I need to find all solutions in $\mathcal {D'}(\mathbb{R})$( distributions $T$ ) of this equation:
$id \cdot T' = 0$
$T'(\varphi ) = - T(\varphi ')$
I've already solved a similar equation $id \cdot T = 0$ and there the solutions were $c \cdot \delta_0 , \ c \in \mathbb{R}$
Could you help me with this one?
Thank you
Let us denote $S= T'$, then you have $$id\cdot S = 0,$$ which, as you already solved, yields $$S = c\delta_0.$$
Now you have $$S=T'= c\delta_0.$$ Apparently, now we need to solve this differential equation.

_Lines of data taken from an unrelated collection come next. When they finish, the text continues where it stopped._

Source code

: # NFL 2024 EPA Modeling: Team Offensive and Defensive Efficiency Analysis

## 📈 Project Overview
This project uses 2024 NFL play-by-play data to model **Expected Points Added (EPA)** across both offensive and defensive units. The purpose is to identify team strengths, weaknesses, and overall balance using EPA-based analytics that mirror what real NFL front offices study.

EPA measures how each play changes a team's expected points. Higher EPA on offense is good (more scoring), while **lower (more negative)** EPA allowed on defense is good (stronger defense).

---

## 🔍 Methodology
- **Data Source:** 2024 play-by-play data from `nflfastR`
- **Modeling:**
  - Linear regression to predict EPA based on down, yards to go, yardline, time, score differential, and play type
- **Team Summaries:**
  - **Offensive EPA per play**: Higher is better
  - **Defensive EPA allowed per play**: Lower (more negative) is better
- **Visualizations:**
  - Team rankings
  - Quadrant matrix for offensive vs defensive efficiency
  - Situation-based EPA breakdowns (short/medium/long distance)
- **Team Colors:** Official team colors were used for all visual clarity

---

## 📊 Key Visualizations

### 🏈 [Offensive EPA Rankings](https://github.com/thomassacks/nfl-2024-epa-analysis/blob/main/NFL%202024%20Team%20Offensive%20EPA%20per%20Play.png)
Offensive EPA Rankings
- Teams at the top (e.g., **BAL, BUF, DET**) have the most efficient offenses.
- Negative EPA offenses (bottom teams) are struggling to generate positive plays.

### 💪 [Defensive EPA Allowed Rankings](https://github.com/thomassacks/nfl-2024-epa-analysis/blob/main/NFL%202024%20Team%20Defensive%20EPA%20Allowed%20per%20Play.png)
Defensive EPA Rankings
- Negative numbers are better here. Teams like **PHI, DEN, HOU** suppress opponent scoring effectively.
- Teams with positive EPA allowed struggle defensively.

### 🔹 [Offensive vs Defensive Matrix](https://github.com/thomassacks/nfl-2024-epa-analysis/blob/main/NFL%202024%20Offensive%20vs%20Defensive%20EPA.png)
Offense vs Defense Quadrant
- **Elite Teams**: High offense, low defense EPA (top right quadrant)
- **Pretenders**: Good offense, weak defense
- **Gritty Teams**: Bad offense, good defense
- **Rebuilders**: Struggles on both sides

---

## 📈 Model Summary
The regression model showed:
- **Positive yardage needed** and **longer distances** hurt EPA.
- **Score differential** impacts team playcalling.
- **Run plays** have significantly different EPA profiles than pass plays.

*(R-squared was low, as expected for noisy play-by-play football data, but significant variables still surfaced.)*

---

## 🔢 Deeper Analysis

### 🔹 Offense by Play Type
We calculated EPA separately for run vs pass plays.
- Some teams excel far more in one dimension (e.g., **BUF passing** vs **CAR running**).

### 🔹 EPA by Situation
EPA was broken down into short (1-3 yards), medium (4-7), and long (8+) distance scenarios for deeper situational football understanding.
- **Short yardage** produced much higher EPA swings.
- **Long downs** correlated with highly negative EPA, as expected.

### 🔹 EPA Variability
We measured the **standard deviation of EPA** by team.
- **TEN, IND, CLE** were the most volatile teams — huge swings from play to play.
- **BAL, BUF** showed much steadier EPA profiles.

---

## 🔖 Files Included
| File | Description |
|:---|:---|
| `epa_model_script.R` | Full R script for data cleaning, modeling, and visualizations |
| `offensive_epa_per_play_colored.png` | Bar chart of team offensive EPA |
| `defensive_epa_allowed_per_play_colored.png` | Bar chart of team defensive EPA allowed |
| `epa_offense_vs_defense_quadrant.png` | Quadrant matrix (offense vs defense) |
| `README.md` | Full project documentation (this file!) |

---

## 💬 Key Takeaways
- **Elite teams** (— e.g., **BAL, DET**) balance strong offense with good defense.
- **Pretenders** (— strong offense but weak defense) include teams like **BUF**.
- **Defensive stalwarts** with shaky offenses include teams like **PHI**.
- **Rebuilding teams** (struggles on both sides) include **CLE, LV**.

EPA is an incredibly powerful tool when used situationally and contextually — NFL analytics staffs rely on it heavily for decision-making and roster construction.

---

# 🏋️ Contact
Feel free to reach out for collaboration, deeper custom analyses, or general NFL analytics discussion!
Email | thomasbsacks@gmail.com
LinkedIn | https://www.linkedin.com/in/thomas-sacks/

First of all, you should, by now, be able to guess a particular solution to this problem: if $H$ - the Heavyside function $$H(x)=\begin{cases}1,&x\ge 0,\\0,&x<0,\end{cases}$$ then $H'= \delta_0$. Therefore, we consider the equation
$$(T-cH)'=0.$$
It is an easy exercise to show that the distribution with zero derivative is a constant function (if you don't know how to prove it, ask in comments), hence we obtain that $$T-cH = a,$$ or $$T=a+cH,$$ where $a,c\in \Bbb C$ and $H$ - the Heavyside function.